--- Records for the exercise Enclosed Below ---

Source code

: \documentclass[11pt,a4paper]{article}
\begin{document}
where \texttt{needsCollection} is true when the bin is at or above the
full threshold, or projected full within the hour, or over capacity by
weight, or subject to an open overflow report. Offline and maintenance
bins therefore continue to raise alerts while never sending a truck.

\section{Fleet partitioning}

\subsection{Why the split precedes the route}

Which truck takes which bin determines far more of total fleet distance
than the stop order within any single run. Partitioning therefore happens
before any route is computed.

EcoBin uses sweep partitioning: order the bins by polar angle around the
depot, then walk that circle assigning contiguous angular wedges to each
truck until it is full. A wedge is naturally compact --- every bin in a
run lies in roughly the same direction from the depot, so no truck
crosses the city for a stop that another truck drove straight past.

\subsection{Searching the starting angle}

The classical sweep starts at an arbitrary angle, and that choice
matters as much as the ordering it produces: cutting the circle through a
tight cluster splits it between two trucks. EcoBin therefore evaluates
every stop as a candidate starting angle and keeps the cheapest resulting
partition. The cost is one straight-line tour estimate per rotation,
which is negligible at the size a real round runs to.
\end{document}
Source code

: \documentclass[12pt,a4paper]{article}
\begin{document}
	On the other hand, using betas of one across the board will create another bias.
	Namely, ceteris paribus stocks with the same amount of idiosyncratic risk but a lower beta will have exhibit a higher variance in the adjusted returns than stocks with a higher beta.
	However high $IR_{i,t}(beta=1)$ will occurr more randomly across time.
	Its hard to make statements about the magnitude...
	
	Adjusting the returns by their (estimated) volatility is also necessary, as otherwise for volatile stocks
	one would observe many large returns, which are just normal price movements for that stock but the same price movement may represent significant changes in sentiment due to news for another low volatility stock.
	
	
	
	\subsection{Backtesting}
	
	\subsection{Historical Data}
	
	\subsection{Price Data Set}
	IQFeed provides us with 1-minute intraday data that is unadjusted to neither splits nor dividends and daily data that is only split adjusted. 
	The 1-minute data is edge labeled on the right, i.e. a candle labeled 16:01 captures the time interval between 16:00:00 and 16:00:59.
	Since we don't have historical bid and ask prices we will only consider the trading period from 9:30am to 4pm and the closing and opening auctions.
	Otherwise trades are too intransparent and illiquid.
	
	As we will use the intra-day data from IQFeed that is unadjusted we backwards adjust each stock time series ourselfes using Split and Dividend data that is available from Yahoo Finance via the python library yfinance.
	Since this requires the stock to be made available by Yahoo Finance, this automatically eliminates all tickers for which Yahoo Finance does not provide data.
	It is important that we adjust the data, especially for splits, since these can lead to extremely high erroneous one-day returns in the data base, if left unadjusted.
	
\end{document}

--- End of Enclosed Records for the exercise ---

Your task is to set down all of the entries exactly as they appear.

• Solution:
Source code

: \documentclass[11pt,a4paper]{article}
\begin{document}
where \texttt{needsCollection} is true when the bin is at or above the
full threshold, or projected full within the hour, or over capacity by
weight, or subject to an open overflow report. Offline and maintenance
bins therefore continue to raise alerts while never sending a truck.

\section{Fleet partitioning}

\subsection{Why the split precedes the route}

Which truck takes which bin determines far more of total fleet distance
than the stop order within any single run. Partitioning therefore happens
before any route is computed.

EcoBin uses sweep partitioning: order the bins by polar angle around the
depot, then walk that circle assigning contiguous angular wedges to each
truck until it is full. A wedge is naturally compact --- every bin in a
run lies in roughly the same direction from the depot, so no truck
crosses the city for a stop that another truck drove straight past.

\subsection{Searching the starting angle}

The classical sweep starts at an arbitrary angle, and that choice
matters as much as the ordering it produces: cutting the circle through a
tight cluster splits it between two trucks. EcoBin therefore evaluates
every stop as a candidate starting angle and keeps the cheapest resulting
partition. The cost is one straight-line tour estimate per rotation,
which is negligible at the size a real round runs to.
\end{document}
Source code

: \documentclass[12pt,a4paper]{article}
\begin{document}
	On the other hand, using betas of one across the board will create another bias.
	Namely, ceteris paribus stocks with the same amount of idiosyncratic risk but a lower beta will have exhibit a higher variance in the adjusted returns than stocks with a higher beta.
	However high $IR_{i,t}(beta=1)$ will occurr more randomly across time.
	Its hard to make statements about the magnitude...
	
	Adjusting the returns by their (estimated) volatility is also necessary, as otherwise for volatile stocks
	one would observe many large returns, which are just normal price movements for that stock but the same price movement may represent significant changes in sentiment due to news for another low volatility stock.
	
	
	
	\subsection{Backtesting}
	
	\subsection{Historical Data}
	
	\subsection{Price Data Set}
	IQFeed provides us with 1-minute intraday data that is unadjusted to neither splits nor dividends and daily data that is only split adjusted. 
	The 1-minute data is edge labeled on the right, i.e. a candle labeled 16:01 captures the time interval between 16:00:00 and 16:00:59.
	Since we don't have historical bid and ask prices we will only consider the trading period from 9:30am to 4pm and the closing and opening auctions.
	Otherwise trades are too intransparent and illiquid.
	
	As we will use the intra-day data from IQFeed that is unadjusted we backwards adjust each stock time series ourselfes using Split and Dividend data that is available from Yahoo Finance via the python library yfinance.
	Since this requires the stock to be made available by Yahoo Finance, this automatically eliminates all tickers for which Yahoo Finance does not provide data.
	It is important that we adjust the data, especially for splits, since these can lead to extremely high erroneous one-day returns in the data base, if left unadjusted.
	
\end{document}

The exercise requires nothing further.